Cecilia, asesinada en junio de 2023 en un contexto de violencia machista, se convirtió en un emblema nacional. Su madre, Gloria Romero, encabezó marchas, denuncias públicas y reclamos insistentes para que su hija no fuera borrada ni de la memoria ni de los registros oficiales. Ahora, tras las condenas dictadas por el jurado popular a César Sena —su expareja— y a sus padres, Emerenciano Sena y Marcela Acuña, la fiscalía busca dar un paso más en la reparación simbólica.
“Es la primera vez que se logra una condena en juicio por jurado sin cuerpo y sin certificado de defunción que lo acredite”, destacó el procurador general Jorge Canteros, subrayando la relevancia del pedido. Para el funcionario, reconocer en el documento oficial que Cecilia fue víctima de un femicidio implica validar institucionalmente aquello que la investigación probó: que la mataron por ser mujer y en un contexto de violencia de género sostenida.
Canteros puso en palabras la magnitud de la causa: “Es el juicio más importante de mi carrera y de la historia judicial de la provincia”. Y recordó que, pese a que muchos aseguraban que sin cuerpo no habría justicia, “Cecilia habló”: el hallazgo de su valija, su dique, y de restos quemados en el río permitió reconstruir su destino.
El Equipo Fiscal también pedirá que las cenizas de Cecilia sean restituidas a su madre, si ella así lo desea. La decisión apunta a restituirle a la familia el derecho a despedir a la joven con dignidad, un derecho profundamente vulnerado por la violencia ejercida sobre ella.

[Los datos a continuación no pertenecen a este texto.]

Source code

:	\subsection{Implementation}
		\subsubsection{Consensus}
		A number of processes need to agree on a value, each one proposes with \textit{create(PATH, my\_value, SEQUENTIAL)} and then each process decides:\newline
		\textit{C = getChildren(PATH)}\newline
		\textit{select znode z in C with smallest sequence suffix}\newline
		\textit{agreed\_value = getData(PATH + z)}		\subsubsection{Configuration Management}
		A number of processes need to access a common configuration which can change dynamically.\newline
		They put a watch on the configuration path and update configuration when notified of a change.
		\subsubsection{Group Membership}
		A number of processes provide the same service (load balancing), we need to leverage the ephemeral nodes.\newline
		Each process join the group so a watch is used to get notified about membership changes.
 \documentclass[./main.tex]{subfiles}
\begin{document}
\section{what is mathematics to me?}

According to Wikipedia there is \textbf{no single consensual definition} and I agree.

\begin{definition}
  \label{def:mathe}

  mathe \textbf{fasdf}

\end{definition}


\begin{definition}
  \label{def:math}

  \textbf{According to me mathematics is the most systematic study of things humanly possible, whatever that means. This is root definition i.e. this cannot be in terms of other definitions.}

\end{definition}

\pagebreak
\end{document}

El fiscal Juan Martín Bogado explicó que, cumplidos los plazos legales, solicitarán a la jueza Dolly Roxana Fernández que la inscripción del fallecimiento lleve como causa “femicidio”, no solo para completar el expediente judicial, sino para sentar un precedente que visibilice a las víctimas y reconozca el carácter estructural de la violencia machista.
Miguel Fonteina, procurador general adjunto, destacó el impacto humano de la medida: “Es un pequeño bálsamo y una tranquilidad enorme para la familia de Cecilia. Sabemos que miles de familiares de víctimas se ven reflejados en este fallo histórico”.
La investigación —compleja, extensa y sin cuerpo— demandó la intervención del Equipo Especial Fiscal, de unidades policiales especializadas y de médicos forenses. “Fue un trabajo arduo”, admitió el fiscal Jorge Omar Cáceres Olivera, mientras que la fiscal Nelia Yael Velázquez agradeció el compromiso de todos los profesionales involucrados.
El próximo 26 de noviembre, la jueza Fernández dará a conocer las penas para los responsables del femicidio y para los encubridores. Pero para la familia y para el movimiento de mujeres, lograr que el Estado registre oficialmente el femicidio de Cecilia representa una forma de reparación y de memoria activa frente a una violencia que sigue cobrando vidas en todo el país.